Christmas is class. Easter is excellent. And the summer holidays are superb. But there is a annual event – a festival – that stands out for me every year. It is my favourite time in the calendar; a celebration of the finest sport and even finer sportsmanship anywhere on the planet. It stands head and shoulders above its rivals – it never disappoints – it never falls flat. It is the Six Nations.
Six weeks that mark the start of the spring, that lead us into the optimistic, brighter days or March with a smile and bounce in the step and culminate around St Patrick’s Day with a proud patriotism but an even prouder sense of belonging to someone larger than one country or one flag. The Six Nations provides an annual opportunity to express a passion for your country, your anthems, your love of place without anger, hate, vitriol or ugliness. The example from the pitch is carried into the stands, bars and homes of these islands and across The Channel. It is a spectacular time to be a citizen of these six great nations.
For me, the Six Nations is also a wonderful opportunity to celebrate the great complexity and ambiguity of identity. Long before I knew the full history of my family I was always drawn to the stunning, passionate island just 130 miles of so from my birthplace. Attracted as I have always been to the people; the music; the written word; the symbols; the character; the history; the conflicts and questions, it was a sense of realising a destiny when I received my citizenship and then my passport. But I was Irish a long time before I had the pieces of paper to prove it.

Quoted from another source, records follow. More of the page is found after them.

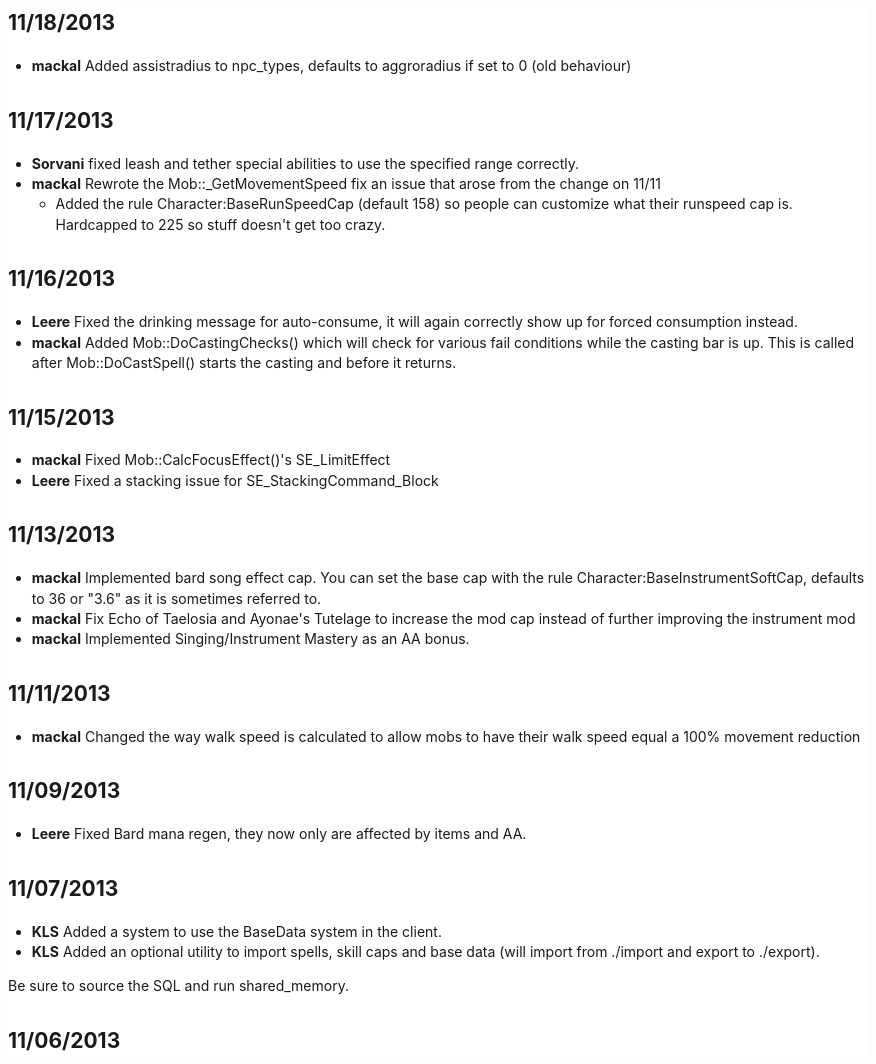 ## 11/18/2013

* **mackal** Added assistradius to npc_types, defaults to aggroradius if set to 0 (old behaviour)

## 11/17/2013

* **Sorvani** fixed leash and tether special abilities to use the specified range correctly.
* **mackal** Rewrote the Mob::_GetMovementSpeed fix an issue that arose from the change on 11/11
  * Added the rule Character:BaseRunSpeedCap (default 158) so people can customize what their runspeed cap is. Hardcapped to 225 so stuff doesn't get too crazy.

## 11/16/2013

* **Leere** Fixed the drinking message for auto-consume, it will again correctly show up for forced consumption instead.
* **mackal** Added Mob::DoCastingChecks() which will check for various fail conditions while the casting bar is up. This is called after Mob::DoCastSpell() starts the casting and before it returns.

## 11/15/2013

* **mackal** Fixed Mob::CalcFocusEffect()'s SE_LimitEffect
* **Leere** Fixed a stacking issue for SE_StackingCommand_Block

## 11/13/2013

* **mackal** Implemented bard song effect cap. You can set the base cap with the rule Character:BaseInstrumentSoftCap, defaults to 36 or "3.6" as it is sometimes referred to.
* **mackal** Fix Echo of Taelosia and Ayonae's Tutelage to increase the mod cap instead of further improving the instrument mod
* **mackal** Implemented Singing/Instrument Mastery as an AA bonus.

## 11/11/2013

* **mackal** Changed the way walk speed is calculated to allow mobs to have their walk speed equal a 100% movement reduction

## 11/09/2013

* **Leere** Fixed Bard mana regen, they now only are affected by items and AA.

## 11/07/2013

* **KLS** Added a system to use the BaseData system in the client.
* **KLS** Added an optional utility to import spells, skill caps and base data (will import from ./import and export to ./export).

Be sure to source the SQL and run shared_memory.

## 11/06/2013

Mine was not the usual plastic paddy syndrome that we do a great line in, here in Liverpool. It wasn’t the “more Irish than the Irish” upbringing, with rebel songs played at home and family holidays to Donegal. It is true that one of my earliest childhood memories is of my paternal grandfather arriving home on Sunday from Mass and the church club to speak to me in his incomprehensible accent and listen at his knee whilst he played unfamiliar music on a wooden-looking music system. But this connection to Ireland – to his birthplace of Wexford – was never encouraged or really discussed. Not even with a name like Redmond – so prized in that part of the isle.
It was many, many years later when I started to realise that I had a deep love for the country and its people – many of my friends and those I was drawn to hailed from north, south, east and west of the free state and its occupied partner. The biggest influence on me at this time was a great man from Wigan, whose own Irish story was similar to mine. He introduced me to Joyce, the craic, the songs that still fill my “recently played” list and the character, personality and outlook that prompted laughs, tears and philosophical reflections in equal measure. Himself. Mr Michael Gallagher. A man who in all his joyous contradictions and complexities summed up the wonderful country to which I belong.
It was therefore no surprise that when I met my best friend, my soulmate, my life partner, she was an Irishwoman. A wonderful, beautiful, super smart Flower of Sweet Strabane. One for whom the complexity of the north-south divide and the sense of herself was second nature and no problem. Her extraordinary family have always accepted me – not just for me – but as one of them, despite at that time being a Tory parliamentary a candidate!
So that brings me to today. Ireland vs England in Dublin. A flashback to that unforgettable day 12 years ago when – surrounded by great friends and half of London’s Irish population – we sang our songs and theirs as the English entered Croke Park. Tears streaming down mine and many other cheeks. The weight of history and the complexity that people like me epitomise dealt with in a few minutes of classy, good grace. That’s the Six Nations. Polite. Friendly. Respectful. Decent. Proud. Passionate. Special.
Team Jones will sit together today and watch our boys take the field – green shirts on our back. Helping Aoife understand the importance of being Irish but the equal importance of loving thy neighbour. Brexit or no Brexit. Win. Lose. Or draw.